Tuesday, February 16, 2016

Spaghetti Sauce and Gaslighting

I would bet that most of you (if not all) reading this have read articles online about gaslighting. You've probably seen all the signs of it lined up neatly in bullet points, and yet felt like you still were unfamiliar with exactly what it was, and how it applied, if it even did, to your life. At least, that is how I always felt when I read articles like that. Sure, they felt familiar, but I don't generalize well. I need examples. Exactly what does it mean by gaslighting? How would that look in a real life interaction?

The other day I was making some dinner with a can of sauce. I always make my own, so I was nervous it wouldn't taste the same. That's when I recalled this story you're about to read, and realized that it is exactly what gaslighting means.

Several years ago my family went to go visit my parents. Must have been a good thirteen years, or so ago. I was in the kitchen helping my mother prepare dinner. I could tell she was in one of her strange moods, because nothing seemed prepared, and she seemed to constantly forget what she was doing. She had planned on having spaghetti, but the store had run out of the regular spaghetti sauce that she normally buys, so she bought another kind to try. She said this straight out in the kitchen in front of my husband, and I, because she was hoping she would like it. We get dinner made, and tables cleared off so we can eat.

We are all sitting there eating, and all is going great, until my father has his second bite. She knows it's coming. She has to know. We all know. He is really picky about his food. The texture, and brand, ect... It can be frustrating to deal with a grown man who has so many issues with food, and his hissy fits about it, but still....
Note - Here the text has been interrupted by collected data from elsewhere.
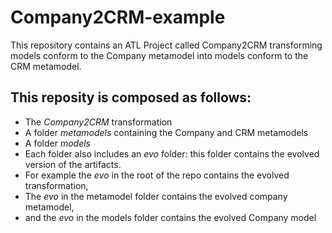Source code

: # Company2CRM-example
This repository contains an ATL Project called Company2CRM transforming models conform to the Company metamodel into models conform to the CRM metamodel.
## This reposity is composed as follows:
- The *Company2CRM* transformation
- A folder *metamodels* containing the Company and CRM metamodels
- A folder *models*
- Each folder also includes an *evo* folder: this folder contains the evolved version of the artifacts.
 - For example the *evo* in the root of the repo contains the evolved transformation, 
 - The *evo* in the metamodel folder contains the evolved company metamodel, 
 - and the *evo* in the models folder contains the evolved Company model
 

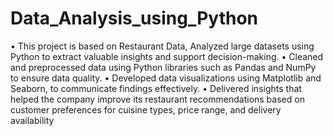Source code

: # Data_Analysis_using_Python

• This project is based on Restaurant Data, Analyzed large datasets using Python to extract valuable insights and support
decision-making.
• Cleaned and preprocessed data using Python libraries such as Pandas and NumPy to ensure data quality.
• Developed data visualizations using Matplotlib and Seaborn, to communicate findings effectively.
• Delivered insights that helped the company improve its restaurant recommendations based on customer preferences
for cuisine types, price range, and delivery availability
"Is this sauce different?" he asks.

"No." she replies.

My husband looks at me as if he needs to verify what he just heard.
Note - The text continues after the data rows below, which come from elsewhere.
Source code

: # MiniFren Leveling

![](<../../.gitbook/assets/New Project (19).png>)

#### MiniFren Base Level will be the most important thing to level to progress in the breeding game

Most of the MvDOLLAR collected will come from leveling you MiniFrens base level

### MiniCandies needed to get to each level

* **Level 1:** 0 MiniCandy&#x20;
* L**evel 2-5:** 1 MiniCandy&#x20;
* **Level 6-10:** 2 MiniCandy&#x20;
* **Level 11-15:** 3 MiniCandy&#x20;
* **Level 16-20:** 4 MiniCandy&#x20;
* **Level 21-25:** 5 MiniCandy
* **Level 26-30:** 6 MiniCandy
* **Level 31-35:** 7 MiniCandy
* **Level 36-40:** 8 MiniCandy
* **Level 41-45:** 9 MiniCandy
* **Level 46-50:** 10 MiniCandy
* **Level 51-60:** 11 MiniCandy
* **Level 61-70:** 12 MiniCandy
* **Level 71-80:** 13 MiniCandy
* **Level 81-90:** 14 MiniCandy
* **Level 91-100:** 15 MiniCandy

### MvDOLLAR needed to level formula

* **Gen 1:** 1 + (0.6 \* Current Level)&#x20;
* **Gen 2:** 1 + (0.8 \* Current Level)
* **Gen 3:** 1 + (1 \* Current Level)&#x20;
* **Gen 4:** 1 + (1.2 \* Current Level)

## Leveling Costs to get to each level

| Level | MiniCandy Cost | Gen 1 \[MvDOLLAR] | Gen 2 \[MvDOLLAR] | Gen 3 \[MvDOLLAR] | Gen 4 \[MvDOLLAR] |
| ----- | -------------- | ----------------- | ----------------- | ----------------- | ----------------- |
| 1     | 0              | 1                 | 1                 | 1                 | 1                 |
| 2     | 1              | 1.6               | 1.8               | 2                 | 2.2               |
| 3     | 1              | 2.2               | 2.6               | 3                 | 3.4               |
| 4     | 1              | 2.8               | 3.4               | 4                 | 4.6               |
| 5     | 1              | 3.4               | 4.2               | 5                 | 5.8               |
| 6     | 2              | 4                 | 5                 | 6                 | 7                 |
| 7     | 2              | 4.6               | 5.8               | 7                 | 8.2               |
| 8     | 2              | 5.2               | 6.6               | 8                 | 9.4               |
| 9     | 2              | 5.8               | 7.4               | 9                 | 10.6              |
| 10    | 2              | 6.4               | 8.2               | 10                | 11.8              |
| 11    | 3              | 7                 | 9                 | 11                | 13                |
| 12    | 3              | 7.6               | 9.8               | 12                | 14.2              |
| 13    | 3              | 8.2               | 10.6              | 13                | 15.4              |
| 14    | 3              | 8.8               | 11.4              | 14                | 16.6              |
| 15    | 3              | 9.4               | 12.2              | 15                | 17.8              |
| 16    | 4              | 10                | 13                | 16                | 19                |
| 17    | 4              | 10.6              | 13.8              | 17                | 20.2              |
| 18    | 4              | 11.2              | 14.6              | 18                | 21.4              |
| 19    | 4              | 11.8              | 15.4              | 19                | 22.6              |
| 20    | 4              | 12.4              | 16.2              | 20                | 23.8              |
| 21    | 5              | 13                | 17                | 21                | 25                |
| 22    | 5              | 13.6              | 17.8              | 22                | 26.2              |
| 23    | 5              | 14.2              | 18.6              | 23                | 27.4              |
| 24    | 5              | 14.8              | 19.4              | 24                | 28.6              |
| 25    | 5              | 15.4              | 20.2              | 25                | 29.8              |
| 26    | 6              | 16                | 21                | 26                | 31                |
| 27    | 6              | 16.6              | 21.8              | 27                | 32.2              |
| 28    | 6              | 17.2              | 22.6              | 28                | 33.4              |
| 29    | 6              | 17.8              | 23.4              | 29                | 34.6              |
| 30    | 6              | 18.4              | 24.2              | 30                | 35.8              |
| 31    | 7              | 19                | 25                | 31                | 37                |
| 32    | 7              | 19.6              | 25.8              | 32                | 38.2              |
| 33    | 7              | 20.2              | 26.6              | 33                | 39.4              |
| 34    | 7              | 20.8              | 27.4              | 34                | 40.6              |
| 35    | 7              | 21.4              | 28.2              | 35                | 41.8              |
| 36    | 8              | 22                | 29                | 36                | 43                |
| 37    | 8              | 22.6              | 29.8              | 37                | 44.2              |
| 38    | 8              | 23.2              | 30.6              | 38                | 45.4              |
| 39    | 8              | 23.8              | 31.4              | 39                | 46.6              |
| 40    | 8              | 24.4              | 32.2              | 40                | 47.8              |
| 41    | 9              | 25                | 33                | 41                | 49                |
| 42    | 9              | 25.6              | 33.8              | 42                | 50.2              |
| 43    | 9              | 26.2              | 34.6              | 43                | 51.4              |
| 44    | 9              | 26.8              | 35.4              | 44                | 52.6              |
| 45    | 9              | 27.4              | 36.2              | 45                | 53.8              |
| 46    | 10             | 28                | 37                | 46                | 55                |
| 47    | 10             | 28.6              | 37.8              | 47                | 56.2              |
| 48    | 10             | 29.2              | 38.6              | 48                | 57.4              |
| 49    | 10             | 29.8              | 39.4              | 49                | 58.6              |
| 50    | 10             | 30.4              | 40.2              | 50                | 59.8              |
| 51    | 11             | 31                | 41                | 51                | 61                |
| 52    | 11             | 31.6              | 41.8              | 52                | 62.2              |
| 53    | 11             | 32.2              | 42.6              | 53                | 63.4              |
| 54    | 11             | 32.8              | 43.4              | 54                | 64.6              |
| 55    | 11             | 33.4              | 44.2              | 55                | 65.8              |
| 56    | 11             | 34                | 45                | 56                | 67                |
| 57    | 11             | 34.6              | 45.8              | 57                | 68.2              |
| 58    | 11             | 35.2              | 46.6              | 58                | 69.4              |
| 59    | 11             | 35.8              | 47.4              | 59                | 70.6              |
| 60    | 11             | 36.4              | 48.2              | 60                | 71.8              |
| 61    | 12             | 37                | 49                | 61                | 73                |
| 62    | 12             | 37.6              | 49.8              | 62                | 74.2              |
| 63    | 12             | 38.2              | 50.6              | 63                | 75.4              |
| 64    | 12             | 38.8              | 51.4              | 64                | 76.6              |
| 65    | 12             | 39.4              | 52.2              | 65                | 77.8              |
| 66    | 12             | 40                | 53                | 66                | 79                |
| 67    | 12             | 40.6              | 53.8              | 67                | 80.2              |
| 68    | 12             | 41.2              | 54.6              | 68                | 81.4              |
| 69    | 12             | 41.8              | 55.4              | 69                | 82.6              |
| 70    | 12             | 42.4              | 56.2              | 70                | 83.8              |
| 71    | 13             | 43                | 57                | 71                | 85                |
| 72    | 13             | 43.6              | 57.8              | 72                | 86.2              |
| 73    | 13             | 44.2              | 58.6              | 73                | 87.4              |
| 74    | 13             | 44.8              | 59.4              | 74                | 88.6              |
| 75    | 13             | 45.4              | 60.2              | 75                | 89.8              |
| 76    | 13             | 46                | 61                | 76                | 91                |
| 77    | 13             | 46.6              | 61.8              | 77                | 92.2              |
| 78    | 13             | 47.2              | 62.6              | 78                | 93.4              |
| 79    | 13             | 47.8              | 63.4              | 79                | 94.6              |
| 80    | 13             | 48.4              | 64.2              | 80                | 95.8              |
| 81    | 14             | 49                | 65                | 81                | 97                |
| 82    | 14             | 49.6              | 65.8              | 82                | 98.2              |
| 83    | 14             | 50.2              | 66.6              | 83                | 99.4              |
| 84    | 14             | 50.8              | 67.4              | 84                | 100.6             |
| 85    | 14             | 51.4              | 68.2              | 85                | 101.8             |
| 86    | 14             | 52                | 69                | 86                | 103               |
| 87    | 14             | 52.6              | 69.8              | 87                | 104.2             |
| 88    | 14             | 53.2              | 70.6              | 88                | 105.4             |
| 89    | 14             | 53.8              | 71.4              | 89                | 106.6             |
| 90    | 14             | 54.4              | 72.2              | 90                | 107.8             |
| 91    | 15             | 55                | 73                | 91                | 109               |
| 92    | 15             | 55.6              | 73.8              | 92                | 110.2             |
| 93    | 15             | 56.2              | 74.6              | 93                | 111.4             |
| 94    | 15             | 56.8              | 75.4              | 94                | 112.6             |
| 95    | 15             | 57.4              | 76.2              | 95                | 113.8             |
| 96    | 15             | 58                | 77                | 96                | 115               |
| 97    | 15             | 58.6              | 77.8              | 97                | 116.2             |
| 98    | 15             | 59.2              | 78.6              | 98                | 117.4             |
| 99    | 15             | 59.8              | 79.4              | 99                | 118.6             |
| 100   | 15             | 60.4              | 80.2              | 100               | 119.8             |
My dad keeps eating. A couple more bites. "Are you sure?"

"Yes." my mom replies.

He eats a little more, and his fork hits the side of his plate with a slight ting. "Something is different!" he says, clearly feeling frustrated at this point. "You didn't change anything?"

"Nope." she says defensively.

At this point my husband is sitting there wide-eyed. He doesn't know what the hell is happening. He knows the sauce is different. Why is she not telling him? Why is no one else telling him? The rest of us just sit there, because it's normal to us. This is how I grew up, and it's how it is. It's just another one of mom's little secrets. She knows what's best for everyone, so sometimes she lies, or hides stuff from people for their own good. That is gaslighting. Master level gaslighting at that, because not only is she privy to the mind bending, but she has gotten everyone else in the house to go along with it, too. So, even if you know for a fact something is one way she will tell you it isn't, and at the least no one in the family will back you up, and at the worst they'll back her up, because that's how she has everyone trained to behave.

It's probably the worst type of abuse a person can inflict, because it makes one doubt their own sanity, but the situations are so insignificant they're hard to recall when one is trying to quantify the abuse. Imagine trying to get a counselor to understand that you're upset, or worse, filing for a divorce, because your spouse tells you the sauce isn't different, when it clearly is! It makes you sound like the crazy one!

4 comments:

  1. I know this feeling all too well.

    ReplyDelete
  2. Yes, PROFOUNDLY DESTABILIZING and DEBILITATING - especially for children.
    BEEN THERE.
    Ugh.
    But thanks for the clarification.

    ReplyDelete
    Replies
    1. It is terrible for children. We have no other objective reality to compare it to when we're raised with that sort of thing.